MATERIAL SHOWN section start
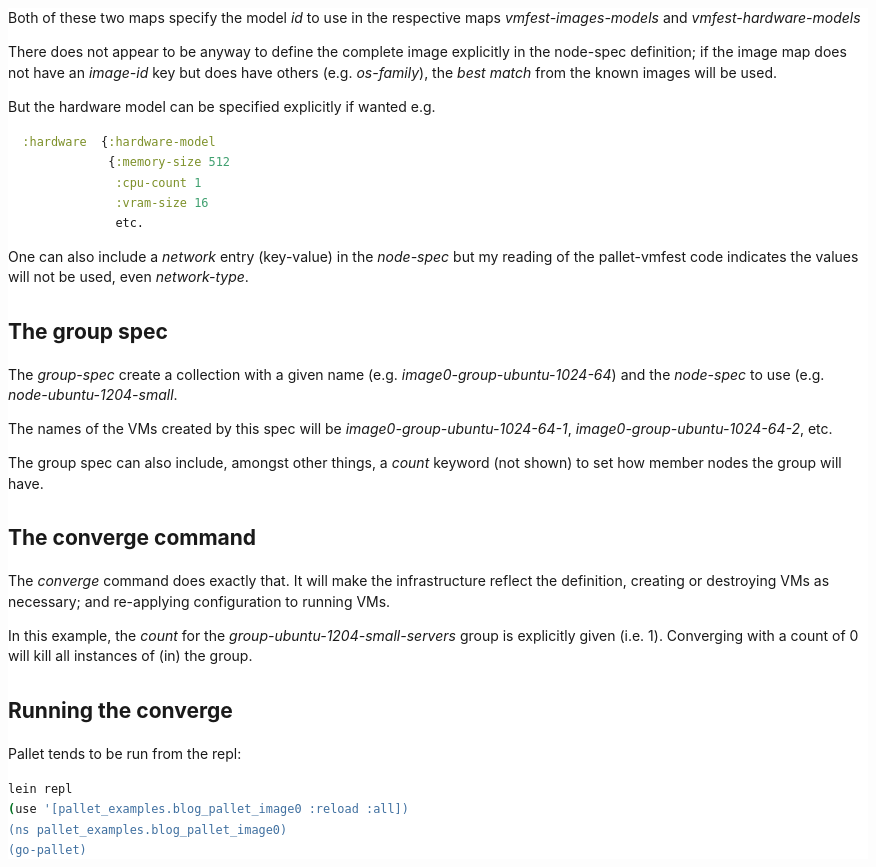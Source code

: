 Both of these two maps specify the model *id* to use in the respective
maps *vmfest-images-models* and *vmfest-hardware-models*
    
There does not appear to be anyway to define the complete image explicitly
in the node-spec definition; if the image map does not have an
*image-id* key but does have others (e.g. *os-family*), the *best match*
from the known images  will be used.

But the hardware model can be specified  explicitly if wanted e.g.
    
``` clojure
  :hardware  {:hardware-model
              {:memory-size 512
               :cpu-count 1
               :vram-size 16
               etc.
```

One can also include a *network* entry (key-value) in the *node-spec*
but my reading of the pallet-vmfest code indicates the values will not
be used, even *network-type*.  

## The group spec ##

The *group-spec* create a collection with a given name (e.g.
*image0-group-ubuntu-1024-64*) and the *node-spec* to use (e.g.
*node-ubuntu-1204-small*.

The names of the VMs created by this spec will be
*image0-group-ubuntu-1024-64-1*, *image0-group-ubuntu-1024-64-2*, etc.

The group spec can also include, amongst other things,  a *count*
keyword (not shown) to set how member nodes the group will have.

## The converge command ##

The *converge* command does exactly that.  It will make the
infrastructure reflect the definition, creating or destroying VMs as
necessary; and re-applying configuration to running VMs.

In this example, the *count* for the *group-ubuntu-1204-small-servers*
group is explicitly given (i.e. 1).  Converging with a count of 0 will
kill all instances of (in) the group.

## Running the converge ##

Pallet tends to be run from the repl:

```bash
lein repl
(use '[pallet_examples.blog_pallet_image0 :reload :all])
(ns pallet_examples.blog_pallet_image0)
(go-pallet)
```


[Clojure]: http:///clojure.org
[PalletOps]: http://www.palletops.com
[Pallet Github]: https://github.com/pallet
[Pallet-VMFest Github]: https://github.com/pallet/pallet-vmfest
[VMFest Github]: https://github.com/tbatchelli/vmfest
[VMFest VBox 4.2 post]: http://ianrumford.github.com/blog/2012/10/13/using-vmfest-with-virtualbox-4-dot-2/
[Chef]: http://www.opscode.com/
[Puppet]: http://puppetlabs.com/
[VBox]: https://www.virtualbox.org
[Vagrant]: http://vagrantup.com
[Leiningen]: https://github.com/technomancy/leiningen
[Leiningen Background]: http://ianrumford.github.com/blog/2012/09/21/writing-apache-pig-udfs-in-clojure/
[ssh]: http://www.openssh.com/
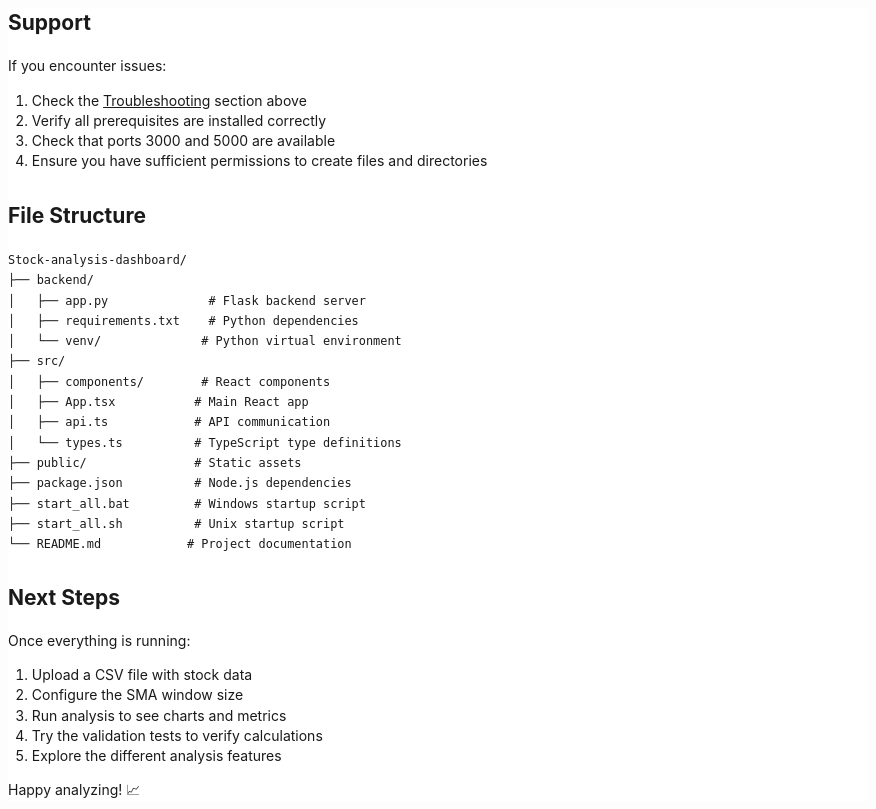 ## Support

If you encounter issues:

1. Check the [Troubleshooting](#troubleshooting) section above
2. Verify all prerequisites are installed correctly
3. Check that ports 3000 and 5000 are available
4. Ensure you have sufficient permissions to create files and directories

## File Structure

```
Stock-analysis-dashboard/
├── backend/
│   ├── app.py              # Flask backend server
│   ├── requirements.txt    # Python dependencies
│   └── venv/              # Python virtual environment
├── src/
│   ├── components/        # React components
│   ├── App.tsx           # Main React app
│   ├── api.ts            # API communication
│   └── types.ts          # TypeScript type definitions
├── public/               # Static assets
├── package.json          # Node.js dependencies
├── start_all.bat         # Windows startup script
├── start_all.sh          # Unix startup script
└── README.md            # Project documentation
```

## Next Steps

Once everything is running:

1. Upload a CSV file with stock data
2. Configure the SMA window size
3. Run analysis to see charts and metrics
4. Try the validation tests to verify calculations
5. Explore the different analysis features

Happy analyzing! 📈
MATERIAL SHOWN section end
TASK BRIEF. Set down exactly, and only, the lines from the one containing "4. Try the validation" to the final line of the data.

SOLUTION TO THIS EXERCISE.
4. Try the validation tests to verify calculations
5. Explore the different analysis features

Happy analyzing! 📈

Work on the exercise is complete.